National Outrage Forces Obama Administration To Act On AIG Bonuses

National Outrage Forces Obama Administration To Act On AIG Bonuses

Faced with a growing chorus of national outrage, the Obama administration has changed its position regarding the $165 million in bonuses that AIG is distributing to the small group of employees whose risky trades brought the company to the brink of collapse. President Obama today excoriated AIG, saying the company was in its present position because of "recklessness and greed":

"It's hard to understand how derivative traders at AIG warranted any bonuses, much less $165 million in extra pay," Obama said at the outset of an appearance to announce help for small businesses hurt by the deep recession.

"How do they justify this outrage to the taxpayers who are keeping the company afloat," the president said.

Obama stated that Treasury Secretary would "pursue every legal avenue to block these bonuses and make the American taxpayer whole," and a White House official told the Wall Street Journal that the Treasury will use a planned $30-billion infusion as a lever to force AIG to replay the bonuses.

However, the administration knew about these bonuses and, while outraged, seemed initially resigned to the idea that they could not force AIG to halt the bonuses because the company was "contractually obligated" to pay them. The New York Times reports in their story from Saturday night:

Word of the bonuses last week stirred such deep consternation inside the Obama administration that Treasury Secretary Timothy F. Geithner told the firm they were unacceptable and demanded they be renegotiated, a senior administration official said. But the bonuses will go forward because lawyers said the firm was contractually obligated to pay them...

...The administration official said the Treasury Department did its own legal analysis and concluded that those contracts could not be broken.

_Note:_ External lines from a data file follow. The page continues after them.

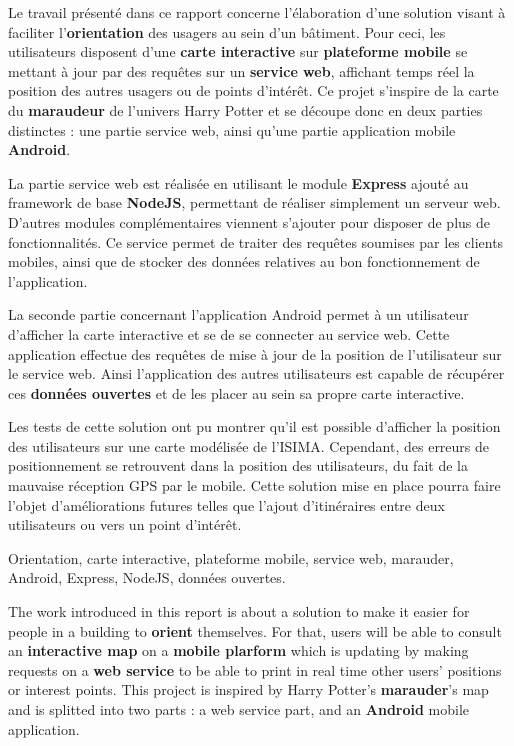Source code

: 

Le travail présenté dans ce rapport concerne l'élaboration d'une solution visant à faciliter l’\textbf{orientation} des usagers au sein d'un bâtiment. Pour ceci, les utilisateurs disposent d'une \textbf{carte interactive} sur \textbf{plateforme mobile} se mettant à jour par des requêtes sur un \textbf{service web}, affichant temps réel la position des autres usagers ou de points d’intérêt. Ce projet s’inspire de la carte du \textbf{maraudeur} de l’univers Harry Potter et se découpe donc en deux parties distinctes : une partie service web, ainsi qu'une partie application mobile \textbf{Android}.

La partie service web est réalisée en utilisant le module \textbf{Express} ajouté au framework de base \textbf{NodeJS}, permettant de réaliser simplement un serveur web. D'autres modules complémentaires viennent s'ajouter pour disposer de plus de fonctionnalités. Ce service permet de traiter des requêtes soumises par les clients mobiles, ainsi que de stocker des données relatives au bon fonctionnement de l'application.

La seconde partie concernant l'application Android permet à un utilisateur d’afficher la carte interactive et se de se connecter au service web. Cette application effectue des requêtes de mise à jour de la position de l'utilisateur sur le service web. Ainsi l’application des autres utilisateurs est capable de récupérer ces \textbf{données ouvertes} et de les placer au sein sa propre carte interactive.

Les tests de cette solution ont pu montrer qu'il est possible d'afficher la position des utilisateurs sur une carte modélisée de l'ISIMA. Cependant, des erreurs de positionnement se retrouvent dans la position des utilisateurs, du fait de la mauvaise réception GPS par le mobile. Cette solution mise en place pourra faire l'objet d'améliorations futures telles que l'ajout d'itinéraires entre deux utilisateurs ou vers un point d'intérêt.

Orientation, carte interactive, plateforme mobile, service web, marauder, Android, Express, NodeJS, données ouvertes.



The work introduced in this report is about a solution to make it easier for people in a building to \textbf{orient} themselves. For that, users will be able to consult an \textbf{interactive map} on a \textbf{mobile plarform} which is updating by making requests on a \textbf{web service} to be able to print in real time other users' positions or interest points. This project is inspired by Harry Potter's \textbf{marauder}'s map and is splitted into two parts : a web service part, and an \textbf{Android} mobile application.

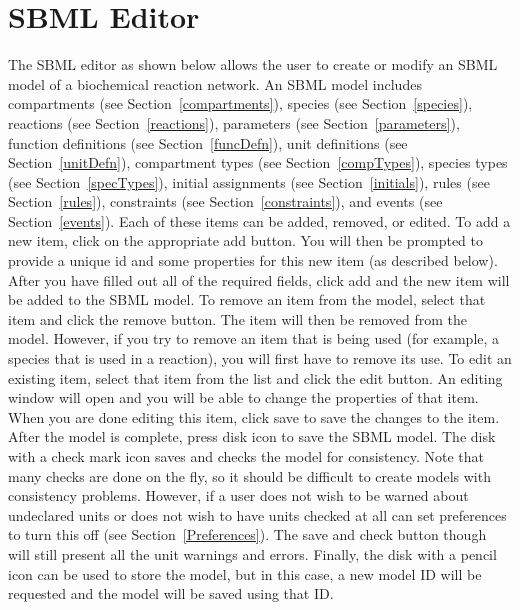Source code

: \documentclass[titlepage,11pt]{article}
\begin{document}
\clearpage

\section{\label{SBMLEdit}SBML Editor}

\noindent
The SBML editor as shown below allows the user to create or modify an SBML
model of a biochemical reaction network.  An SBML model includes
compartments (see Section~\ref{compartments}), 
species (see Section~\ref{species}),
reactions (see Section~\ref{reactions}), 
parameters (see Section~\ref{parameters}),
function definitions (see Section~\ref{funcDefn}), 
unit definitions (see Section~\ref{unitDefn}), 
compartment types (see Section~\ref{compTypes}), 
species types (see Section~\ref{specTypes}),
initial assignments (see Section~\ref{initials}), 
rules (see Section~\ref{rules}), 
constraints (see Section~\ref{constraints}), and
events (see Section~\ref{events}).
Each of these items can be added, removed, or edited. 
To add a new item, click on the appropriate add button. You
will then be prompted to provide a unique id and some properties
for this new item (as described below). After you have filled out
all of the required fields, click add and the new item will be
added to the SBML model.
To remove an item from the model, select that item and click
the remove button. The item will then be removed from the model.
However, if you try to remove an item that is being used 
(for example, a species that is used in a reaction), you will first have 
to remove its use.
To edit an existing item, select that item from the list and
click the edit button. An editing window will open and you will
be able to change the properties of that item. When you are done
editing this item, click save to save the changes to the item. 
After the model is complete, press disk icon to save the SBML model.  
The disk with a check mark icon saves and checks the 
model for consistency.
Note that many checks are done on the fly, so it should be difficult
to create models with consistency problems.  However, if a user does
not wish to be warned about undeclared units or does not wish to have
units checked at all can set preferences to turn this off
(see Section~\ref{Preferences}).  The save and check button
though will still present all the unit warnings and errors.
Finally, the disk with a pencil icon can be used to store the
model, but in this case, a new model ID will be requested and the
model will be saved using that ID. 
\end{document}
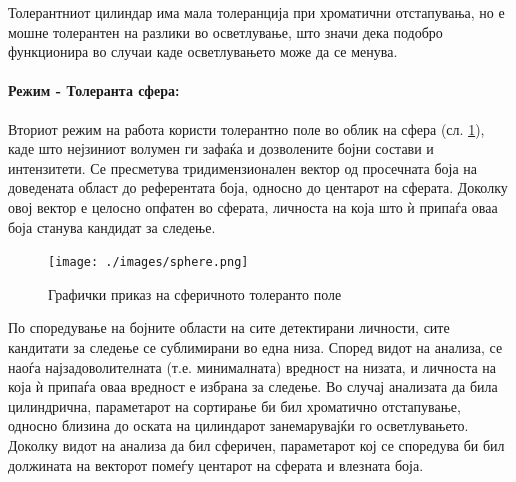 \documentclass[11pt]{article}
\newcommand\norm[1]{\left\lVert#1\right\rVert}
\renewcommand{\vec}[1]{\mathbf{#1}}
\begin{document}
        Толерантниот цилиндар има мала толеранција при хроматични отстапувања, но е мошне толерантен на разлики во осветлување, што значи дека подобро функционира во случаи каде осветлувањето може да се менува.

      \paragraph{Режим - Толеранта сфера:\\}
        Вториот режим на работа користи толерантно поле во облик на сфера (сл. \ref{fig:sphere}), каде што нејзиниот волумен ги зафаќа и дозволените бојни состави и интензитети. Се пресметува тридимензионален вектор од просечната боја на доведената област до референтата боја, односно до центарот на сферата. Доколку овој вектор е целосно опфатен во сферата, личноста на која што ѝ припаѓа оваа боја станува кандидат за следење.
        \begin{figure}[H]
          \centering
          \texttt{[image: ./images/sphere.png]}
          \label{fig:sphere}
          \caption{Графички приказ на сферичното толеранто поле}
        \end{figure}

        По споредување на бојните области на сите детектирани личности, сите кандитати за следење се сублимирани во една низа. Според видот на анализа, се наоѓа најзадоволителната (т.е. минималната) вредност на низата, и личноста на која ѝ припаѓа оваа вредност е избрана за следење. Во случај анализата да била цилиндрична, параметарот на сортирање би бил хроматично отстапување, односно близина до оската на цилиндарот занемарувајќи го осветлувањето. Доколку видот на анализа да бил сферичен, параметарот кој се споредува би бил должината на векторот помеѓу центарот на сферата и влезната боја.
\end{document}
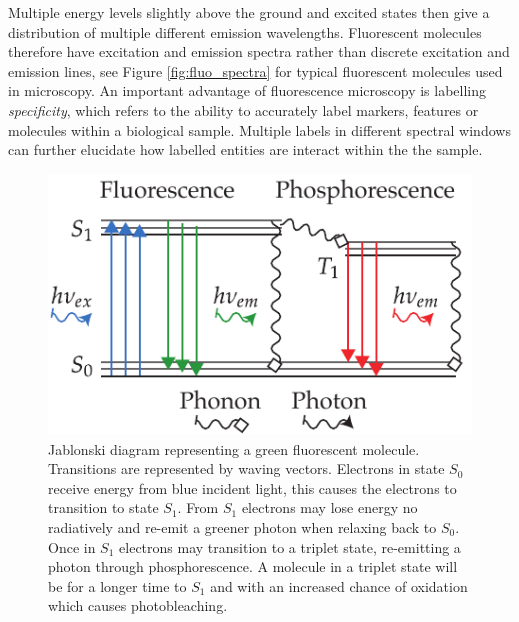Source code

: Multiple energy levels slightly above the ground and excited states then give a distribution of multiple different emission wavelengths.
Fluorescent molecules therefore have excitation and emission spectra rather than discrete excitation and emission lines, see Figure \ref{fig:fluo_spectra} for typical fluorescent molecules used in microscopy.
An important advantage of fluorescence microscopy is labelling \emph{specificity}, which refers to the ability to accurately label markers, features or molecules within a biological sample.
Multiple labels in different spectral windows can further elucidate how labelled entities are interact within the the sample.

\begin{figure}
    \centering
    \includegraphics{jablonski_triplet_newer}
    \caption[Standard jablonski diagram]{
    Jablonski diagram representing a green fluorescent molecule.
    Transitions are represented by waving vectors.
    Electrons in state $S_0$ receive energy from blue incident light,
    this causes the electrons to transition to state $S_1$.
    From $S_1$ electrons may lose energy no radiatively and re-emit a greener photon when relaxing back to $S_0$.
    Once in $S_1$ electrons may transition to a triplet state, re-emitting a photon through phosphorescence.
    A molecule in a triplet state will be for a longer time to $S_1$ and with an increased chance of oxidation which causes photobleaching.%
        }
    \label{fig:jablonski_triplet_new}
\end{figure}



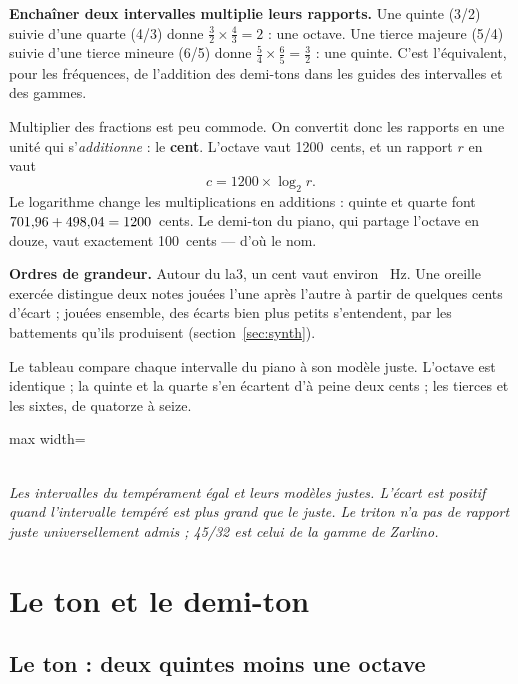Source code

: \documentclass[a4paper,11pt]{article}
\newcommand{\legende}[1]{\\[4pt]{\small\itshape\color{mygray} #1}}
\begin{document}
\textbf{Enchaîner deux intervalles multiplie leurs rapports.} Une quinte
(3/2) suivie d'une quarte (4/3) donne $\tfrac32 \times \tfrac43 = 2$ : une
octave. Une tierce majeure (5/4) suivie d'une tierce mineure (6/5) donne
$\tfrac54 \times \tfrac65 = \tfrac32$ : une quinte. C'est l'équivalent, pour
les fréquences, de l'addition des demi-tons dans les guides des intervalles
et des gammes.

Multiplier des fractions est peu commode. On convertit donc les rapports en
une unité qui s'\emph{additionne} : le \textbf{cent}. L'octave vaut
1200~cents, et un rapport $r$ en vaut
\[
  c = 1200 \times \log_2 r .
\]
Le logarithme change les multiplications en additions : quinte et quarte
font $\quinteJuste + \quarteJuste = 1200$~cents. Le demi-ton du piano, qui
partage l'octave en douze, vaut exactement 100~cents --- d'où le nom.

\begin{remarque}
\textbf{Ordres de grandeur.} Autour du la3, un cent vaut environ \centHz~Hz.
Une oreille exercée distingue deux notes jouées l'une après l'autre à partir
de quelques cents d'écart ; jouées ensemble, des écarts bien plus petits
s'entendent, par les battements qu'ils produisent
(section~\ref{sec:synth}).
\end{remarque}

Le tableau compare chaque intervalle du piano à son modèle juste. L'octave est
identique ; la quinte et la quarte s'en écartent d'à peine deux cents ; les
tierces et les sixtes, de quatorze à seize.

\begin{center}
\small
\begin{adjustbox}{max width=\linewidth}

\end{adjustbox}
\legende{Les intervalles du tempérament égal et leurs modèles justes. L'écart
est positif quand l'intervalle tempéré est plus grand que le juste. Le triton
n'a pas de rapport juste universellement admis ; 45/32 est celui de la gamme
de Zarlino.}
\end{center}

\section{Le ton et le demi-ton}
\label{sec:ton}

\subsection{Le ton : deux quintes moins une octave}
\end{document}
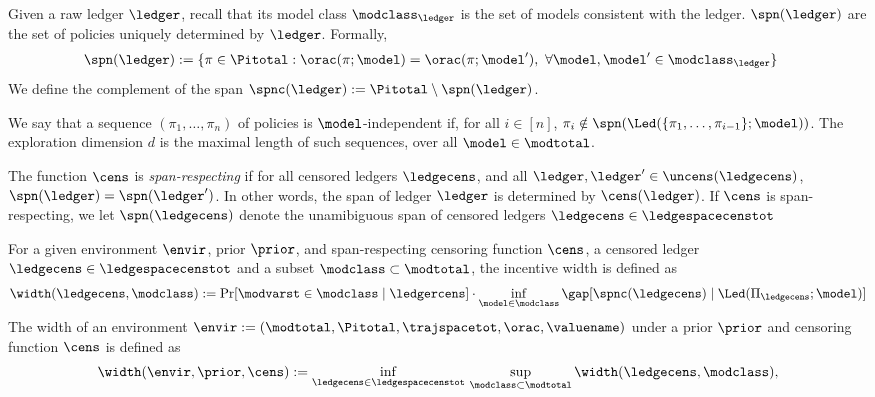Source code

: \begin{definition} 
Given a raw ledger $\ledger$, recall that its model class $\modclass_{\ledger}$ is the set of models consistent with the ledger. $\spn(\ledger)$ are the set of policies uniquely determined by $\ledger$. Formally,
\begin{align}
   \spn(\ledger) &:= \{\pi \in \Pitotal: \orac(\pi;\model) = \orac(\pi;\model'),~ \forall \model,\model' \in \modclass_{\ledger}  \}
\end{align}
We define the complement of the span $\spnc(\ledger) := \Pitotal\setminus\spn(\ledger)$.
\end{definition}
\begin{definition} We say that a sequence $(\pi_1,\dots,\pi_n)$ of policies is $\model$-independent if, for all $i \in [n]$, $\pi_i \notin \spn(\Led(\{\pi_{1},\dots,\pi_{i-1}\};\model))$. The exploration dimension $d$ is the maximal length of such sequences, over all $\model \in \modtotal$. 
\end{definition}


\begin{definition} The function $\cens$ is \emph{span-respecting} if for all censored ledgers $\ledgecens$, and all $\ledger,\ledger' \in \uncens(\ledgecens)$, $\spn(\ledger) = \spn(\ledger')$. In other words, the span of ledger $\ledger$ is determined by $\cens(\ledger)$. If $\cens$ is span-respecting, we let $\spn(\ledgecens)$ denote the unamibiguous span of censored ledgers $\ledgecens \in \ledgespacecenstot$
\end{definition}

\begin{definition}[Width]\label{def:width} For a given environment $\envir$, prior $\prior$, and span-respecting censoring function $\cens$, a censored ledger $\ledgecens \in \ledgespacecenstot$ and a subset $\modclass\subset \modtotal$, the incentive width is defined as 
\begin{align}
    \width(\ledgecens,\modclass) := \Pr[ \modvarst \in \modclass \mid \ledgercens ] \cdot \inf_{\model \in \modclass } \gap[  \spnc(\ledgecens) \mid  \Led(\Pi_{\ledgecens};\model)]
\end{align}
The width of an environment $\envir := (\modtotal,\Pitotal,\trajspacetot,\orac,\valuename)$ under a prior $\prior$ and censoring function $\cens$ is defined as 
\begin{align}
\width(\envir,\prior,\cens) := \inf_{\ledgecens \in \ledgespacecenstot}\,\sup_{\modclass \subset \modtotal} \width(\ledgecens,\modclass),
\end{align}
\end{definition}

The official noted that even a provision recently pushed through Congress by Senator Christopher J. Dodd, a Connecticut Democrat, had an exemption for such bonus agreements already in place.

Indeed, one of Obama's senior economic advisers, Larry Summers, went on the ABC Sunday talk show "This Week" to reiterate this very point, saying, "We are a country of law. There are contracts. The government cannot just abrogate contracts."

The AIG bonuses dominated the Sunday talk shows, however, and there was such bipartisan anger at the company that the chorus demanding AIG either halt the bonuses or the government should step in and force a halt to the payments began to sound louder and louder.

Sunday night, the bipartisan rage against AIG had reached a boiling point. Monday morning, New York Attorney General Andrew Cuomo was issuing subpoenas to AIG and Rep. Barney Frank was calling for people to be fired. The populist backlash had reached a level which the Obama administration could not dismiss, and the result was the president promising to use every means available to stop AIG from paying out these bonuses.